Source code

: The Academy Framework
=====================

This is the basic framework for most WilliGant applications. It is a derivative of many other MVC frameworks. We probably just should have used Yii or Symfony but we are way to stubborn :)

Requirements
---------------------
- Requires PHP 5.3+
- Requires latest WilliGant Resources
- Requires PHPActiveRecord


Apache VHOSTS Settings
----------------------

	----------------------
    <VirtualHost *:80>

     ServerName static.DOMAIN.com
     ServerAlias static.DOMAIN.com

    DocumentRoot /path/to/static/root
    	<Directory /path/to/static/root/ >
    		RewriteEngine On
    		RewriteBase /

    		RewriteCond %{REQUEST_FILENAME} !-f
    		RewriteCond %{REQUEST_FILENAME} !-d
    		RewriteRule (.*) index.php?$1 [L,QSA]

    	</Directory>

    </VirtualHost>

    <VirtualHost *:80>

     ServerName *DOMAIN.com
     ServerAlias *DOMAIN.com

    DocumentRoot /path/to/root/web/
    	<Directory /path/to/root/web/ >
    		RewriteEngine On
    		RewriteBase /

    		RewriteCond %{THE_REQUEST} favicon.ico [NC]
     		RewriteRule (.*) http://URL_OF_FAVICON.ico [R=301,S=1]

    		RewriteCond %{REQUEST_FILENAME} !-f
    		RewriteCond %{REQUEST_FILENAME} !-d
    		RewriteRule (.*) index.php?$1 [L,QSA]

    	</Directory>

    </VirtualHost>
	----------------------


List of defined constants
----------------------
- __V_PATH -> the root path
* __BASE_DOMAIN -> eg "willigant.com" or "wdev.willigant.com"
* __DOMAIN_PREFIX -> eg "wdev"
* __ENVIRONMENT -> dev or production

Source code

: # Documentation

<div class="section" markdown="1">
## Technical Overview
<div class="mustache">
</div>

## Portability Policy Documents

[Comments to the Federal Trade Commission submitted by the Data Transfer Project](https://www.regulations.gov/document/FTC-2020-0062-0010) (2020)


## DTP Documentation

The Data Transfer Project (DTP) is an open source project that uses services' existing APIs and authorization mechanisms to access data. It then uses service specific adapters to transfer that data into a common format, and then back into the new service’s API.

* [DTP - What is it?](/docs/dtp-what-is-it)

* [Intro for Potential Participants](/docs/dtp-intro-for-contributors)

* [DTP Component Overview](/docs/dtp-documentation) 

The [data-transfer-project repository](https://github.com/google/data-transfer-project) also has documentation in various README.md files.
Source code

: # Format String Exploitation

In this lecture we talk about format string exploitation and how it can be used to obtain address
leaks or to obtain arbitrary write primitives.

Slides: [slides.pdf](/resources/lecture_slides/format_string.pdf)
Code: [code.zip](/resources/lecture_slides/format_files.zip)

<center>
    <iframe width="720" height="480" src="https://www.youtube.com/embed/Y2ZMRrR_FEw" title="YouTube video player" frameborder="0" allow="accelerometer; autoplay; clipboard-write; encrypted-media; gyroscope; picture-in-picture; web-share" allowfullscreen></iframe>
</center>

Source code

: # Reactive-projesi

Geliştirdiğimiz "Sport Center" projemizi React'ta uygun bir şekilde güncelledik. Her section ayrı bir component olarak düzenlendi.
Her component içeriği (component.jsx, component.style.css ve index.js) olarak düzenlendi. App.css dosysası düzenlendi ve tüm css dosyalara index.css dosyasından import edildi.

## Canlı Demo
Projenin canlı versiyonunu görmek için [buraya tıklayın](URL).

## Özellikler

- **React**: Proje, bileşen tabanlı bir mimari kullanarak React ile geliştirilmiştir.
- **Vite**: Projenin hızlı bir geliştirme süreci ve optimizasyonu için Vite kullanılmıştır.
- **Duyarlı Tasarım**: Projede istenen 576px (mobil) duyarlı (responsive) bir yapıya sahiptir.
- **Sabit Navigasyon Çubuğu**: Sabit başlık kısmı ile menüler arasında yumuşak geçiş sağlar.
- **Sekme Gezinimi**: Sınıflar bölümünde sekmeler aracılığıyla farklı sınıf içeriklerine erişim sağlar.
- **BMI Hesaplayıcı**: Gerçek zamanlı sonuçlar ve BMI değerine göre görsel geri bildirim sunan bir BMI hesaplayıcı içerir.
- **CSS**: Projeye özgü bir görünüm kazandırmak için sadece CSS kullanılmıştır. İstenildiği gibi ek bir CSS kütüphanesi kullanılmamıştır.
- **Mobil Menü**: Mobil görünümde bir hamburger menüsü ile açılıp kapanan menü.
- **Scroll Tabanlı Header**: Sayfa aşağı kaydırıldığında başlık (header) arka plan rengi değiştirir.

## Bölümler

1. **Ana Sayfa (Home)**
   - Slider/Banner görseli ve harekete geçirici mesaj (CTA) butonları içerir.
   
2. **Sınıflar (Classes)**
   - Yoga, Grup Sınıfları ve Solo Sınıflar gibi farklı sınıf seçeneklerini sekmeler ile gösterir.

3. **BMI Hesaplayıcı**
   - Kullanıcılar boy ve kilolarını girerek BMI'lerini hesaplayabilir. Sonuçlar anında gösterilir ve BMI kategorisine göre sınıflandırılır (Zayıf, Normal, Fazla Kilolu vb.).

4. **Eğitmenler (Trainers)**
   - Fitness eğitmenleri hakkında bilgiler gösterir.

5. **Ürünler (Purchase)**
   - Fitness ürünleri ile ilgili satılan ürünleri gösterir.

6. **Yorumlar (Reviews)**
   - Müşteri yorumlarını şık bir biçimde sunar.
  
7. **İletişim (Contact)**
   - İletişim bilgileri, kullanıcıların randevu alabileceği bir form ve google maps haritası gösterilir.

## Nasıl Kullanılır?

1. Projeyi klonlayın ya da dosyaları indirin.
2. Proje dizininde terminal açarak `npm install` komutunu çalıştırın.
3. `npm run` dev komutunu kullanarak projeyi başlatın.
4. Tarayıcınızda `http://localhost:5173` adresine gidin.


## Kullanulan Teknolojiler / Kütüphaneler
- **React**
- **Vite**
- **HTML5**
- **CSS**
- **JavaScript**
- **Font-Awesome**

============================================================

*Exercise details*
Could you return exactly the lines above from the line with "## Özellikler" to the line with "- **Mobil Menü**: Mobil", both included, and nothing else?

*Answer space*
## Özellikler

- **React**: Proje, bileşen tabanlı bir mimari kullanarak React ile geliştirilmiştir.
- **Vite**: Projenin hızlı bir geliştirme süreci ve optimizasyonu için Vite kullanılmıştır.
- **Duyarlı Tasarım**: Projede istenen 576px (mobil) duyarlı (responsive) bir yapıya sahiptir.
- **Sabit Navigasyon Çubuğu**: Sabit başlık kısmı ile menüler arasında yumuşak geçiş sağlar.
- **Sekme Gezinimi**: Sınıflar bölümünde sekmeler aracılığıyla farklı sınıf içeriklerine erişim sağlar.
- **BMI Hesaplayıcı**: Gerçek zamanlı sonuçlar ve BMI değerine göre görsel geri bildirim sunan bir BMI hesaplayıcı içerir.
- **CSS**: Projeye özgü bir görünüm kazandırmak için sadece CSS kullanılmıştır. İstenildiği gibi ek bir CSS kütüphanesi kullanılmamıştır.
- **Mobil Menü**: Mobil görünümde bir hamburger menüsü ile açılıp kapanan menü.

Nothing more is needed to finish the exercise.